# What this task involves:
Exactly as they appear below, repeat the lines from the one with "### 2.1 멤버 연락처 목록 조회" through the one with "5. **Rollout**: Deploys", and no others.

━━━ Input ━━━

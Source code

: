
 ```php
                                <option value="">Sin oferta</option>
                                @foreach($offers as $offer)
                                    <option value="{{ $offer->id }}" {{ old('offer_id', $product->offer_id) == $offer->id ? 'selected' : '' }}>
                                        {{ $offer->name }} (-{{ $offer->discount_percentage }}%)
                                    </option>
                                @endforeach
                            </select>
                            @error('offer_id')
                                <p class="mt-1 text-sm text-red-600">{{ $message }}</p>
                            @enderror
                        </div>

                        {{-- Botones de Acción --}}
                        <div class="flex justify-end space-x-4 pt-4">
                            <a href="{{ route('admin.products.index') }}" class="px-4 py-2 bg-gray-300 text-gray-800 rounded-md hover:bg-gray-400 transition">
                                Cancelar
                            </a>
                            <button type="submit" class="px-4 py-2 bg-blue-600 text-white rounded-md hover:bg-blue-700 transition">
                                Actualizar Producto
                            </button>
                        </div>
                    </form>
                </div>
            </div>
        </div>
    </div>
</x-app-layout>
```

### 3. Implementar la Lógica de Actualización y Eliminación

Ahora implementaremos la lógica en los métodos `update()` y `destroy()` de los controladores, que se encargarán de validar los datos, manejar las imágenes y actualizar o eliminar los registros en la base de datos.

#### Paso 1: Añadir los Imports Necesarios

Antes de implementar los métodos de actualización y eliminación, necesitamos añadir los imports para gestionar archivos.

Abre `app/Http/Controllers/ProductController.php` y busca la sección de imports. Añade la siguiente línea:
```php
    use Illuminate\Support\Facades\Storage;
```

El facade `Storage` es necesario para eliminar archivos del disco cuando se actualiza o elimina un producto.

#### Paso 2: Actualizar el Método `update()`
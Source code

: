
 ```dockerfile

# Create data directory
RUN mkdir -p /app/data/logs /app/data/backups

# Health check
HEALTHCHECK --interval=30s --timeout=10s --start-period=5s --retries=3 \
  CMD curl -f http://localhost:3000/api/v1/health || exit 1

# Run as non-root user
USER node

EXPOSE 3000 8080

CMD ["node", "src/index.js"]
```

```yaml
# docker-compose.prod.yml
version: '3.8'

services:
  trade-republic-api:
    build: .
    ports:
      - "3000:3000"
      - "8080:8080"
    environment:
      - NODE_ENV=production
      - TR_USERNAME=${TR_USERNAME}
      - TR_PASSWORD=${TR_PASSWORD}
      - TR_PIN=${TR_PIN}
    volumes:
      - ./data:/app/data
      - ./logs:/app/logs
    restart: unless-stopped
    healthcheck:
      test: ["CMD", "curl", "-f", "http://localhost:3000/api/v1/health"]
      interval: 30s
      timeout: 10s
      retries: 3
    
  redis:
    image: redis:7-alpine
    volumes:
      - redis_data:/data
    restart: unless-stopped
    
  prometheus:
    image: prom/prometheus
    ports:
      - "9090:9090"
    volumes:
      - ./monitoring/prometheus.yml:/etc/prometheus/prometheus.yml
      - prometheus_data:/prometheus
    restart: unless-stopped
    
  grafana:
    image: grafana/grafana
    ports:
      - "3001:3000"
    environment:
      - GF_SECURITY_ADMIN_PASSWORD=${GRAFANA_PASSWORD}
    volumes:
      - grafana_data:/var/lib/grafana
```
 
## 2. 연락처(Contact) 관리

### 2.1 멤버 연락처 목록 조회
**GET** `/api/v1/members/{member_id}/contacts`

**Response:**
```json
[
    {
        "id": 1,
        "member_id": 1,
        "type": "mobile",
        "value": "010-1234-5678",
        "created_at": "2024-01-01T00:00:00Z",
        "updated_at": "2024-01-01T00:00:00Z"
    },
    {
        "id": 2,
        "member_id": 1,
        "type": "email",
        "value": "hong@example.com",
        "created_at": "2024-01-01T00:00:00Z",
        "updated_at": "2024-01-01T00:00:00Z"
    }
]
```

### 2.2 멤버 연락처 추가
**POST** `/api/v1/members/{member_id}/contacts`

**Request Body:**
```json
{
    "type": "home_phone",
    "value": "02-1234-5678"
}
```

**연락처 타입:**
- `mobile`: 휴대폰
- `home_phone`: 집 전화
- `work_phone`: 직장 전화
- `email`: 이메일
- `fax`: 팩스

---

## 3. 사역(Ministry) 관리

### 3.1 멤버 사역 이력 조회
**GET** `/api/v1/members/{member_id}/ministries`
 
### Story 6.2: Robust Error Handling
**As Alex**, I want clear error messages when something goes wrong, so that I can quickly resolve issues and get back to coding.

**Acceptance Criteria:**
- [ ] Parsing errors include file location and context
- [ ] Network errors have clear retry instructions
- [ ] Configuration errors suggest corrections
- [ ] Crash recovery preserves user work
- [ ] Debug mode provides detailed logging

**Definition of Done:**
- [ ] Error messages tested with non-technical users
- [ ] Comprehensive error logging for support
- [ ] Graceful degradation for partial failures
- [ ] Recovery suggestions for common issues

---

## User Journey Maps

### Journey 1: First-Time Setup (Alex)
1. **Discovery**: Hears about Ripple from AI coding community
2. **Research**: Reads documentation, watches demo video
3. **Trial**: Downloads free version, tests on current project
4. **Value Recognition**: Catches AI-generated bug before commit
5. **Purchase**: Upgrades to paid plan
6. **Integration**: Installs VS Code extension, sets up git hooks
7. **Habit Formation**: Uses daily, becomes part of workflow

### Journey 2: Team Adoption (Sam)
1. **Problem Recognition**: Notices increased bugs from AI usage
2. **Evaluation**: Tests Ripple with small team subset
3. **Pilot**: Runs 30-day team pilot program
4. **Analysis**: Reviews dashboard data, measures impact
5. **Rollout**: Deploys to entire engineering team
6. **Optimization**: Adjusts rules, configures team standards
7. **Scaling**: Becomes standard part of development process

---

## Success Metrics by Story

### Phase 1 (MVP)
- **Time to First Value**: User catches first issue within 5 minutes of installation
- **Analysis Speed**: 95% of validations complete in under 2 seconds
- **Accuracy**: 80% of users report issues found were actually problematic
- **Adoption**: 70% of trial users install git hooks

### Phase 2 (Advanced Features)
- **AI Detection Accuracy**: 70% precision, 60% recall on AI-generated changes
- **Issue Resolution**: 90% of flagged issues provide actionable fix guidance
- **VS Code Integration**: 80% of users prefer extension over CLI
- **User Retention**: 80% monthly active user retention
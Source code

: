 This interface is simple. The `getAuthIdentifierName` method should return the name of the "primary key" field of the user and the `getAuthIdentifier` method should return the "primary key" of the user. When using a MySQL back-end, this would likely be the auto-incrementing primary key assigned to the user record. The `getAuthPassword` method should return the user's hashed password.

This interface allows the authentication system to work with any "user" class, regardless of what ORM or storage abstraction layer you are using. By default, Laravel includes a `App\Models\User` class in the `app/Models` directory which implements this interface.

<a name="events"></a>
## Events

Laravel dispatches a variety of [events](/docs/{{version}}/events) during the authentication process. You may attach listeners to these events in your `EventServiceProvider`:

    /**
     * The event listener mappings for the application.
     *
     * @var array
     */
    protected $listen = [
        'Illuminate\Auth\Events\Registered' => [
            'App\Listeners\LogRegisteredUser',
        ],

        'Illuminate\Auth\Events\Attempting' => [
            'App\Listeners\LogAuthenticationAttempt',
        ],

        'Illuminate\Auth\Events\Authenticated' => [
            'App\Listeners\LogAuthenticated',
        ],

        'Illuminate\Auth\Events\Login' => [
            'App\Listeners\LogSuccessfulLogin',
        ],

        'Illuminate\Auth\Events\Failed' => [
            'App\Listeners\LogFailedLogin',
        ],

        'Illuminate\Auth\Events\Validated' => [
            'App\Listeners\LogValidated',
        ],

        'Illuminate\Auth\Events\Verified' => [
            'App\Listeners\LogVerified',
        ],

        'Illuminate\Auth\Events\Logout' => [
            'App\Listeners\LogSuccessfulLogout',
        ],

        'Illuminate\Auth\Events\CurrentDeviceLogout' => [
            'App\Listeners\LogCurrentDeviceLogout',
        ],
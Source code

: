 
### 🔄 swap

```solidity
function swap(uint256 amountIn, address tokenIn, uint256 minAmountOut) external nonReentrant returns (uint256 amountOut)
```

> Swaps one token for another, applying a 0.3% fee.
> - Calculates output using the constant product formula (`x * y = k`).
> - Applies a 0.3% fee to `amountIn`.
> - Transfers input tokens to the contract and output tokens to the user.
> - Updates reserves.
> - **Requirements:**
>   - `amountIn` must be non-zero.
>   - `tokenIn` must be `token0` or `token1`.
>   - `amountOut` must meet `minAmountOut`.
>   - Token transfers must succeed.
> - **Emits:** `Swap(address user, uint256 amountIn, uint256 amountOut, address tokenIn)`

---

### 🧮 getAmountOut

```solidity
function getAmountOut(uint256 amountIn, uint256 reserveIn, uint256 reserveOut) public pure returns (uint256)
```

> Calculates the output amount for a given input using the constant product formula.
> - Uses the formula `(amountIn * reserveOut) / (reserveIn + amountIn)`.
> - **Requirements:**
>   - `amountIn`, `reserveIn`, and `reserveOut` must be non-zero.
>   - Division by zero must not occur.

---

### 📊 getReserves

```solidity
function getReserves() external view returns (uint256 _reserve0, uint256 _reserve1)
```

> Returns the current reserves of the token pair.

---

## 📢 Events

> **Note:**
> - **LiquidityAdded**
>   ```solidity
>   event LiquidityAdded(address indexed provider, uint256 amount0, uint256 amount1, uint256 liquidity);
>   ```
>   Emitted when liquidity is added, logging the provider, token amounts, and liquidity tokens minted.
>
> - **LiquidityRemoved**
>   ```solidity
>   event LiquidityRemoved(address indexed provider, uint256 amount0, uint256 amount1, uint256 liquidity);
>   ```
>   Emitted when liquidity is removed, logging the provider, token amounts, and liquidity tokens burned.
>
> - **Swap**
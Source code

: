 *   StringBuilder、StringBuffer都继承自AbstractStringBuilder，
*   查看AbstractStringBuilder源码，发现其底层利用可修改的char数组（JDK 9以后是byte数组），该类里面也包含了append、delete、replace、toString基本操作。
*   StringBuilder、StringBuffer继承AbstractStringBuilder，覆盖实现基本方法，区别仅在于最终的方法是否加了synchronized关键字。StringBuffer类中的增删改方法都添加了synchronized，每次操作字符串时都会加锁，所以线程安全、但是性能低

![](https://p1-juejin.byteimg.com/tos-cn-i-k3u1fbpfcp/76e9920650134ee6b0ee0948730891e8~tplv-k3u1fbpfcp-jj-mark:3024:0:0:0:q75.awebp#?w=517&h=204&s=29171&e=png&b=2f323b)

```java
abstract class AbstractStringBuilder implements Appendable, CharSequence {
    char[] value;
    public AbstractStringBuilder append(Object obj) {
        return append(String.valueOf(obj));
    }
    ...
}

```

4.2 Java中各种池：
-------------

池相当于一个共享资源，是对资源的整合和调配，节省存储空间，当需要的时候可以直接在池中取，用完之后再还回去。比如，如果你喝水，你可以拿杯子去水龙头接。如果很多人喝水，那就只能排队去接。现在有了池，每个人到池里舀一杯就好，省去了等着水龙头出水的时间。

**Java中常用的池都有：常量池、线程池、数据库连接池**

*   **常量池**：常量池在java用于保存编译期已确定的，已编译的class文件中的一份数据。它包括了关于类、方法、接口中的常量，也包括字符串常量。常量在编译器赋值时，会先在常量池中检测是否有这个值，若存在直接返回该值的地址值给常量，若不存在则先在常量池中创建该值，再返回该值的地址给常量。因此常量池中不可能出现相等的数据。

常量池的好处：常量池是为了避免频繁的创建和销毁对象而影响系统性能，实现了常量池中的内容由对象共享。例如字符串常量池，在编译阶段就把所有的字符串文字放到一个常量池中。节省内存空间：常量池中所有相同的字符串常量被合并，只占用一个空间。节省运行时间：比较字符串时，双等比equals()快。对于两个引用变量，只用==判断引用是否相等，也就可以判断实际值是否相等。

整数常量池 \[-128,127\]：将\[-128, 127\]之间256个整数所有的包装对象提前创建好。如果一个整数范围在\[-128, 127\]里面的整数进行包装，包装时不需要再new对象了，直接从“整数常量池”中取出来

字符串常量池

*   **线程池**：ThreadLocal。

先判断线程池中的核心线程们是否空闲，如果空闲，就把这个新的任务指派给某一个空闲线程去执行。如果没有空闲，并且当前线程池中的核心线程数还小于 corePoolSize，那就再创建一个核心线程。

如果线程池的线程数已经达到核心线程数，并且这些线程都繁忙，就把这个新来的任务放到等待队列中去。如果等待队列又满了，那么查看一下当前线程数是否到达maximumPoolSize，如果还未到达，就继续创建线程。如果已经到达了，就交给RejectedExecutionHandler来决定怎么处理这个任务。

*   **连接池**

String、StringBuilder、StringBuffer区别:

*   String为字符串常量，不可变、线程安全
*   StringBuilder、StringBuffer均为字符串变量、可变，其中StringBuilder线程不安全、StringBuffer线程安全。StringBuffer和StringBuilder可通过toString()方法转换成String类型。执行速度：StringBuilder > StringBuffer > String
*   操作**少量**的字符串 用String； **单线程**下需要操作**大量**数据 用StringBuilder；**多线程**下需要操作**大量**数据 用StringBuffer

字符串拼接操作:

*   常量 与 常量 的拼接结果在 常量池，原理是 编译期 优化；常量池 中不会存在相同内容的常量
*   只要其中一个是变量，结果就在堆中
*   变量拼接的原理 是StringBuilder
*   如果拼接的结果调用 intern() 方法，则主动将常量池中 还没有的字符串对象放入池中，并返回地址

━━━

# Your solution:
### 2.1 멤버 연락처 목록 조회
**GET** `/api/v1/members/{member_id}/contacts`

**Response:**
```json
[
    {
        "id": 1,
        "member_id": 1,
        "type": "mobile",
        "value": "010-1234-5678",
        "created_at": "2024-01-01T00:00:00Z",
        "updated_at": "2024-01-01T00:00:00Z"
    },
    {
        "id": 2,
        "member_id": 1,
        "type": "email",
        "value": "hong@example.com",
        "created_at": "2024-01-01T00:00:00Z",
        "updated_at": "2024-01-01T00:00:00Z"
    }
]
```

### 2.2 멤버 연락처 추가
**POST** `/api/v1/members/{member_id}/contacts`

**Request Body:**
```json
{
    "type": "home_phone",
    "value": "02-1234-5678"
}
```

**연락처 타입:**
- `mobile`: 휴대폰
- `home_phone`: 집 전화
- `work_phone`: 직장 전화
- `email`: 이메일
- `fax`: 팩스

---

## 3. 사역(Ministry) 관리

### 3.1 멤버 사역 이력 조회
**GET** `/api/v1/members/{member_id}/ministries`
 
### Story 6.2: Robust Error Handling
**As Alex**, I want clear error messages when something goes wrong, so that I can quickly resolve issues and get back to coding.

**Acceptance Criteria:**
- [ ] Parsing errors include file location and context
- [ ] Network errors have clear retry instructions
- [ ] Configuration errors suggest corrections
- [ ] Crash recovery preserves user work
- [ ] Debug mode provides detailed logging

**Definition of Done:**
- [ ] Error messages tested with non-technical users
- [ ] Comprehensive error logging for support
- [ ] Graceful degradation for partial failures
- [ ] Recovery suggestions for common issues

---

## User Journey Maps

### Journey 1: First-Time Setup (Alex)
1. **Discovery**: Hears about Ripple from AI coding community
2. **Research**: Reads documentation, watches demo video
3. **Trial**: Downloads free version, tests on current project
4. **Value Recognition**: Catches AI-generated bug before commit
5. **Purchase**: Upgrades to paid plan
6. **Integration**: Installs VS Code extension, sets up git hooks
7. **Habit Formation**: Uses daily, becomes part of workflow

### Journey 2: Team Adoption (Sam)
1. **Problem Recognition**: Notices increased bugs from AI usage
2. **Evaluation**: Tests Ripple with small team subset
3. **Pilot**: Runs 30-day team pilot program
4. **Analysis**: Reviews dashboard data, measures impact
5. **Rollout**: Deploys to entire engineering team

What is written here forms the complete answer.